The Kansas State University graduate students selected to present at the summit include:
• Grace Bokelman, master's student in grain science, Washington, Kansas, for "Evaluating the use of long-term conditioning or extrusion to extract nutrients from low energy feedstuffs in finisher pigs." Her faculty mentor is Cassie Jones, assistant professor of grain science and industry.
• Curtis Maughan, doctoral student in human nutrition, Lake Mary, Florida, for "Unsafe behaviors observed in consumers when cooking poultry and eggs." His faculty mentor is Edgar Chambers IV, university distinguished professor of human nutrition.
• Shelby Magnuson, master's student in human nutrition, Normal, Illinois, for "Flavor of raw pecan cultivars grown in Kansas." Her faculty mentor is Kadri Koppel, assistant professor of human nutrition.
• Roger Cochrane, master's student in grain science, Bloomfield, Indiana, for "Effectiveness of various chemical mitigation strategies on post-processing contamination of PEDV in feed and feed components." His faculty mentor is Cassie Jones, assistant professor of grain science and industry.
• Ryan Schmid, doctoral student in entomology, Kingsley, Iowa, for "Hessian fly, Mayetiola destructor, response to different colors of LEDs." His faculty mentor is Brian McCornack, associate professor of entomology.
• Jan Vosahlik, doctoral student in civil engineering, Czech Republic, for "Air Void Clustering in Concrete." His faculty mentor is Kyle Riding, associate professor of civil engineering.
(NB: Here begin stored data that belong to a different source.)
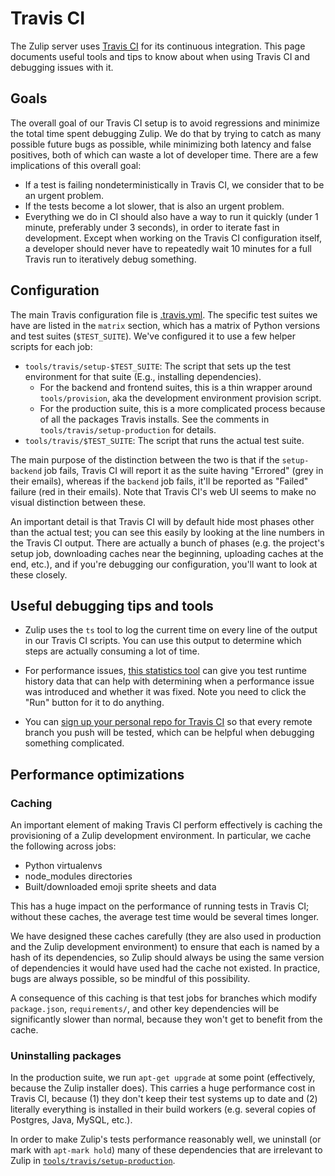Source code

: # Travis CI

The Zulip server uses [Travis CI](https://travis-ci.org/) for its
continuous integration.  This page documents useful tools and tips to
know about when using Travis CI and debugging issues with it.

## Goals

The overall goal of our Travis CI setup is to avoid regressions and
minimize the total time spent debugging Zulip.  We do that by trying
to catch as many possible future bugs as possible, while minimizing
both latency and false positives, both of which can waste a lot of
developer time.  There are a few implications of this overall goal:

* If a test is failing nondeterministically in Travis CI, we consider
  that to be an urgent problem.
* If the tests become a lot slower, that is also an urgent problem.
* Everything we do in CI should also have a way to run it quickly
(under 1 minute, preferably under 3 seconds), in order to iterate fast
in development. Except when working on the Travis CI configuration
itself, a developer should never have to repeatedly wait 10 minutes
for a full Travis run to iteratively debug something.

## Configuration

The main Travis configuration file is
[.travis.yml](https://github.com/zulip/zulip/blob/master/.travis.yml).
The specific test suites we have are listed in the `matrix` section,
which has a matrix of Python versions and test suites (`$TEST_SUITE`).
We've configured it to use a few helper scripts for each job:

* `tools/travis/setup-$TEST_SUITE`: The script that sets up the test
  environment for that suite (E.g., installing dependencies).
  * For the backend and frontend suites, this is a thin wrapper around
    `tools/provision`, aka the development environment provision script.
  * For the production suite, this is a more complicated process
    because of all the packages Travis installs.  See the comments in
    `tools/travis/setup-production` for details.
* `tools/travis/$TEST_SUITE`: The script that runs the actual test
  suite.

The main purpose of the distinction between the two is that if the
`setup-backend` job fails, Travis CI will report it as the suite
having "Errored" (grey in their emails), whereas if the `backend` job
fails, it'll be reported as "Failed" failure (red in their emails).
Note that Travis CI's web UI seems to make no visual distinction
between these.

An important detail is that Travis CI will by default hide most phases
other than the actual test; you can see this easily by looking at the
line numbers in the Travis CI output.  There are actually a bunch of
phases (e.g. the project's setup job, downloading caches near the
beginning, uploading caches at the end, etc.), and if you're debugging
our configuration, you'll want to look at these closely.

## Useful debugging tips and tools

* Zulip uses the `ts` tool to log the current time on every line of
  the output in our Travis CI scripts.  You can use this output to
  determine which steps are actually consuming a lot of time.

* For performance issues,
  [this statistics tool](https://scribu.github.io/travis-stats/#zulip/zulip/master)
  can give you test runtime history data that can help with
  determining when a performance issue was introduced and whether it
  was fixed.  Note you need to click the "Run" button for it to do
  anything.

* You can [sign up your personal repo for Travis CI][travis-fork] so
  that every remote branch you push will be tested, which can be
  helpful when debugging something complicated.

[travis-fork]: ../git/cloning.html#step-3-configure-travis-ci-continuous-integration

## Performance optimizations

### Caching

An important element of making Travis CI perform effectively is
caching the provisioning of a Zulip development environment.  In
particular, we cache the following across jobs:

* Python virtualenvs
* node_modules directories
* Built/downloaded emoji sprite sheets and data

This has a huge impact on the performance of running tests in Travis
CI; without these caches, the average test time would be several times
longer.

We have designed these caches carefully (they are also used in
production and the Zulip development environment) to ensure that each
is named by a hash of its dependencies, so Zulip should always be
using the same version of dependencies it would have used had the
cache not existed.  In practice, bugs are always possible, so be
mindful of this possibility.

A consequence of this caching is that test jobs for branches which
modify `package.json`, `requirements/`, and other key dependencies
will be significantly slower than normal, because they won't get to
benefit from the cache.

### Uninstalling packages

In the production suite, we run `apt-get upgrade` at some point
(effectively, because the Zulip installer does).  This carries a huge
performance cost in Travis CI, because (1) they don't keep their test
systems up to date and (2) literally everything is installed in their
build workers (e.g. several copies of Postgres, Java, MySQL, etc.).

In order to make Zulip's tests performance reasonably well, we
uninstall (or mark with `apt-mark hold`) many of these dependencies
that are irrelevant to Zulip in
[`tools/travis/setup-production`][setup-production].

[setup-production]: https://github.com/zulip/zulip/blob/master/tools/travis/setup-production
• Kavitha Penugonda, doctoral student in human nutrition, India, for "Iron bioavailability of sorghum, cowpea, corn and soybean fortified blended foods." Her faculty mentor is Brian Lindshield, associate professor of human nutrition.
• Raghavender Siramdas, doctoral student in chemistry, India, for "Time-controlled thermal effects on the synthesis of indium phosphide nanocrystals." His faculty mentor is Emily McLaurin, assistant professor of chemistry.
• Rukmini Puri Giri, master's student in entomology, Nepal, for "Prevalence of shiga-toxin producing Escherichia coli (STEC) in house flies from cattle feedlots." Her faculty mentor is Ludek Zurek, professor of entomology.
• Yadhu Guragain, doctoral student in grain science, Nepal, for "Evaluation of sorghum and its mutants for efficient grain and biofuels production." His faculty mentor is Praveen Vadlani, associate professor of grain science and industry.